» TASK OBJECTIVE
Scan the records below for the line with "[[Back to top]](#)" and the line with "added | [optional]". Repeat those two lines and every line between them exactly, and nothing else.

DATA EXTRACTS Block Start

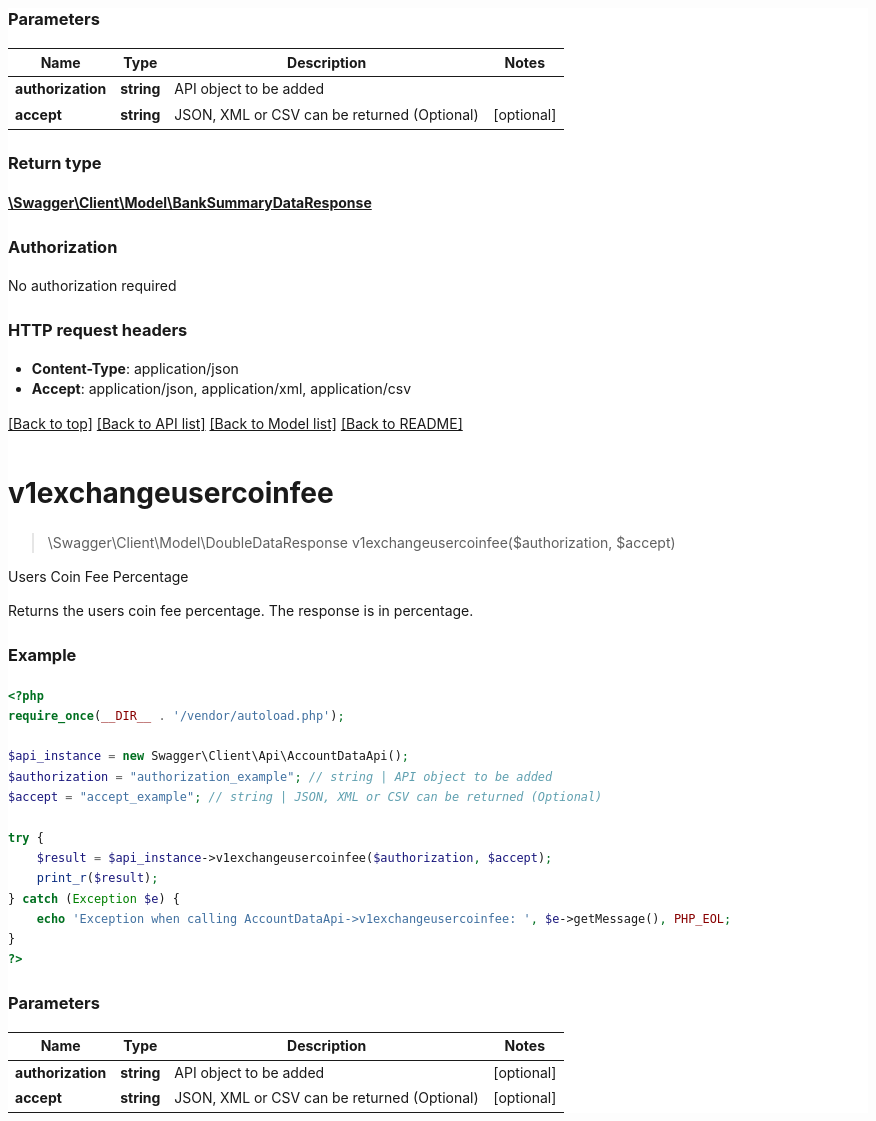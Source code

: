 ### Parameters

Name | Type | Description  | Notes
------------- | ------------- | ------------- | -------------
 **authorization** | **string**| API object to be added |
 **accept** | **string**| JSON, XML or CSV can be returned (Optional) | [optional]

### Return type

[**\Swagger\Client\Model\BankSummaryDataResponse**](../Model/BankSummaryDataResponse.md)

### Authorization

No authorization required

### HTTP request headers

 - **Content-Type**: application/json
 - **Accept**: application/json, application/xml, application/csv

[[Back to top]](#) [[Back to API list]](../../README.md#documentation-for-api-endpoints) [[Back to Model list]](../../README.md#documentation-for-models) [[Back to README]](../../README.md)

# **v1exchangeusercoinfee**
> \Swagger\Client\Model\DoubleDataResponse v1exchangeusercoinfee($authorization, $accept)

Users Coin Fee Percentage

Returns the users coin fee percentage. The response is in percentage.

### Example
```php
<?php
require_once(__DIR__ . '/vendor/autoload.php');

$api_instance = new Swagger\Client\Api\AccountDataApi();
$authorization = "authorization_example"; // string | API object to be added
$accept = "accept_example"; // string | JSON, XML or CSV can be returned (Optional)

try {
    $result = $api_instance->v1exchangeusercoinfee($authorization, $accept);
    print_r($result);
} catch (Exception $e) {
    echo 'Exception when calling AccountDataApi->v1exchangeusercoinfee: ', $e->getMessage(), PHP_EOL;
}
?>
```

### Parameters

Name | Type | Description  | Notes
------------- | ------------- | ------------- | -------------
 **authorization** | **string**| API object to be added | [optional]
 **accept** | **string**| JSON, XML or CSV can be returned (Optional) | [optional]
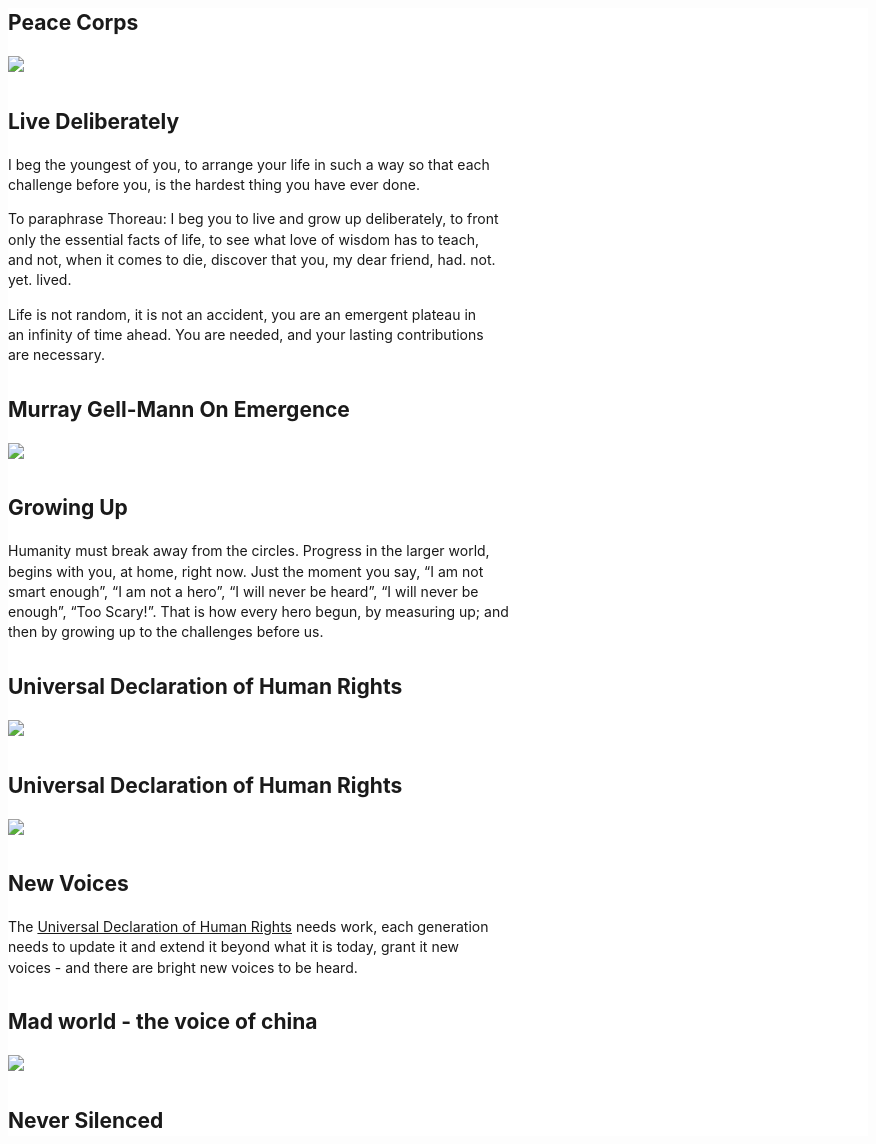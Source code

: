 Peace Corps
-----------

[![]( /image/yid-kxR8XZOeV-s.jpg)](https://www.youtube.com/watch?v=kxR8XZOeV-s)

Live Deliberately
-----------------

I beg the youngest of you, to arrange your life in such a way so that each  
challenge before you, is the hardest thing you have ever done.

To paraphrase Thoreau: I beg you to live and grow up deliberately, to front  
only the essential facts of life, to see what love of wisdom has to teach,  
and not, when it comes to die, discover that you, my dear friend, had. not.  
yet. lived.

Life is not random, it is not an accident, you are an emergent plateau in  
an infinity of time ahead. You are needed, and your lasting contributions  
are necessary.

Murray Gell-Mann On Emergence
-----------------------------

[![]( /image/yid-ONiWmzrmfuY.jpg)](https://www.youtube.com/watch?v=ONiWmzrmfuY)

Growing Up
----------

Humanity must break away from the circles. Progress in the larger world,  
begins with you, at home, right now. Just the moment you say, “I am not  
smart enough”, “I am not a hero”, “I will never be heard”, “I will never be  
enough”, “Too Scary!”. That is how every hero begun, by measuring up; and  
then by growing up to the challenges before us.

Universal Declaration of Human Rights
-------------------------------------

[![]( /image/yid-hTlrSYbCbHE.jpg)](https://www.youtube.com/watch?v=hTlrSYbCbHE)

Universal Declaration of Human Rights
-------------------------------------

[![]( /image/yid-5RR4VXNX3jA.jpg)](https://www.youtube.com/watch?v=5RR4VXNX3jA)

New Voices
----------

The [Universal Declaration of Human Rights](https://librivox.org/the-universal-declaration-of-human-rights-by-the-united-nations/) needs work, each generation  
needs to update it and extend it beyond what it is today, grant it new  
voices - and there are bright new voices to be heard.

Mad world - the voice of china
------------------------------

[![]( /image/yid-z2tmRpm4iK8.jpg)](https://www.youtube.com/watch?v=z2tmRpm4iK8)

Never Silenced
--------------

DATA EXTRACTS Block End

» RESPONSE BOX
[[Back to top]](#) [[Back to API list]](../../README.md#documentation-for-api-endpoints) [[Back to Model list]](../../README.md#documentation-for-models) [[Back to README]](../../README.md)

# **v1exchangeusercoinfee**
> \Swagger\Client\Model\DoubleDataResponse v1exchangeusercoinfee($authorization, $accept)

Users Coin Fee Percentage

Returns the users coin fee percentage. The response is in percentage.

### Example
```php
<?php
require_once(__DIR__ . '/vendor/autoload.php');

$api_instance = new Swagger\Client\Api\AccountDataApi();
$authorization = "authorization_example"; // string | API object to be added
$accept = "accept_example"; // string | JSON, XML or CSV can be returned (Optional)

try {
    $result = $api_instance->v1exchangeusercoinfee($authorization, $accept);
    print_r($result);
} catch (Exception $e) {
    echo 'Exception when calling AccountDataApi->v1exchangeusercoinfee: ', $e->getMessage(), PHP_EOL;
}
?>
```

### Parameters

Name | Type | Description  | Notes
------------- | ------------- | ------------- | -------------
 **authorization** | **string**| API object to be added | [optional]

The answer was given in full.